Saved entries:
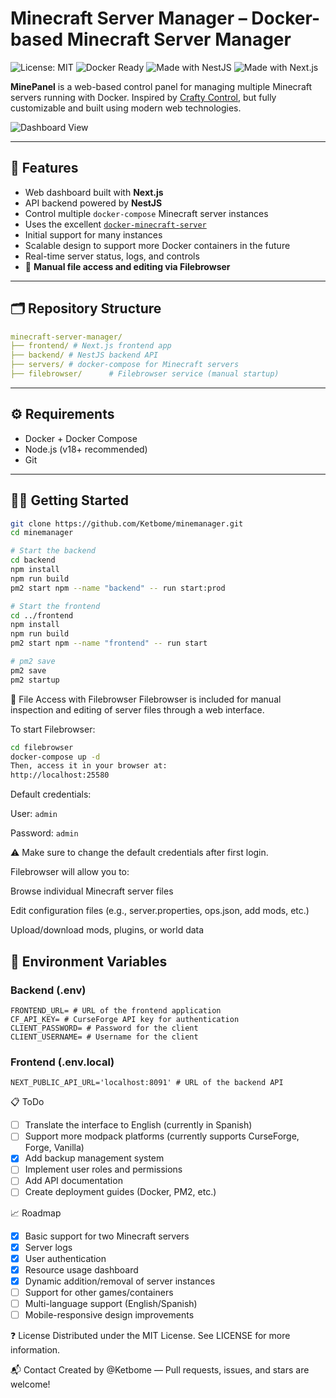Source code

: # Minecraft Server Manager – Docker-based Minecraft Server Manager

![License: MIT](https://img.shields.io/badge/License-MIT-yellow.svg)
![Docker Ready](https://img.shields.io/badge/Docker-Ready-blue)
![Made with NestJS](https://img.shields.io/badge/Backend-NestJS-red)
![Made with Next.js](https://img.shields.io/badge/Frontend-Next.js-black)

**MinePanel** is a web-based control panel for managing multiple Minecraft servers running with Docker. Inspired by [Crafty Control](https://craftycontrol.com), but fully customizable and built using modern web technologies.

![Dashboard View](./assets/Animation.gif)

---

## 🚀 Features

- Web dashboard built with **Next.js**
- API backend powered by **NestJS**
- Control multiple `docker-compose` Minecraft server instances
- Uses the excellent [`docker-minecraft-server`](https://docker-minecraft-server.readthedocs.io/en/latest/)
- Initial support for many instances
- Scalable design to support more Docker containers in the future
- Real-time server status, logs, and controls
- 🔧 **Manual file access and editing via Filebrowser**

---

## 🗂️ Repository Structure

```yaml
minecraft-server-manager/
├── frontend/ # Next.js frontend app
├── backend/ # NestJS backend API
├── servers/ # docker-compose for Minecraft servers
├── filebrowser/      # Filebrowser service (manual startup)
```

---

## ⚙️ Requirements

- Docker + Docker Compose
- Node.js (v18+ recommended)
- Git

---

## 🧑‍💻 Getting Started

```bash
git clone https://github.com/Ketbome/minemanager.git
cd minemanager

# Start the backend
cd backend
npm install
npm run build
pm2 start npm --name "backend" -- run start:prod

# Start the frontend
cd ../frontend
npm install
npm run build
pm2 start npm --name "frontend" -- run start

# pm2 save
pm2 save
pm2 startup
```

📂 File Access with Filebrowser
Filebrowser is included for manual inspection and editing of server files through a web interface.

To start Filebrowser:

```bash
cd filebrowser
docker-compose up -d
Then, access it in your browser at:
http://localhost:25580
```
Default credentials:

User: `admin`

Password: `admin`

⚠️ Make sure to change the default credentials after first login.

Filebrowser will allow you to:

Browse individual Minecraft server files

Edit configuration files (e.g., server.properties, ops.json, add mods, etc.)

Upload/download mods, plugins, or world data


## 🔐 Environment Variables

### Backend (.env)

```
FRONTEND_URL= # URL of the frontend application
CF_API_KEY= # CurseForge API key for authentication
CLIENT_PASSWORD= # Password for the client
CLIENT_USERNAME= # Username for the client
```

### Frontend (.env.local)

```
NEXT_PUBLIC_API_URL='localhost:8091' # URL of the backend API
```


📋 ToDo
* [ ] Translate the interface to English (currently in Spanish)
* [ ] Support more modpack platforms (currently supports CurseForge, Forge, Vanilla)
* [X] Add backup management system
* [ ] Implement user roles and permissions
* [ ] Add API documentation
* [ ] Create deployment guides (Docker, PM2, etc.)

📈 Roadmap
* [X] Basic support for two Minecraft servers
* [X] Server logs
* [X] User authentication
* [X] Resource usage dashboard
* [X] Dynamic addition/removal of server instances
* [ ] Support for other games/containers
* [ ] Multi-language support (English/Spanish)
* [ ] Mobile-responsive design improvements

❓ License
Distributed under the MIT License. See LICENSE for more information.

📬 Contact
Created by @Ketbome — Pull requests, issues, and stars are welcome!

- Your task
Please, from the entries above, set down exactly the lines from the one containing "Filebrowser is included" through the one containing "(Docker, PM2, etc.)", and only those.

- Output for this exercise
Filebrowser is included for manual inspection and editing of server files through a web interface.

To start Filebrowser:

```bash
cd filebrowser
docker-compose up -d
Then, access it in your browser at:
http://localhost:25580
```
Default credentials:

User: `admin`

Password: `admin`

⚠️ Make sure to change the default credentials after first login.

Filebrowser will allow you to:

Browse individual Minecraft server files

Edit configuration files (e.g., server.properties, ops.json, add mods, etc.)

Upload/download mods, plugins, or world data


## 🔐 Environment Variables

### Backend (.env)

```
FRONTEND_URL= # URL of the frontend application
CF_API_KEY= # CurseForge API key for authentication
CLIENT_PASSWORD= # Password for the client
CLIENT_USERNAME= # Username for the client
```

### Frontend (.env.local)

```
NEXT_PUBLIC_API_URL='localhost:8091' # URL of the backend API
```


📋 ToDo
* [ ] Translate the interface to English (currently in Spanish)
* [ ] Support more modpack platforms (currently supports CurseForge, Forge, Vanilla)
* [X] Add backup management system
* [ ] Implement user roles and permissions
* [ ] Add API documentation
* [ ] Create deployment guides (Docker, PM2, etc.)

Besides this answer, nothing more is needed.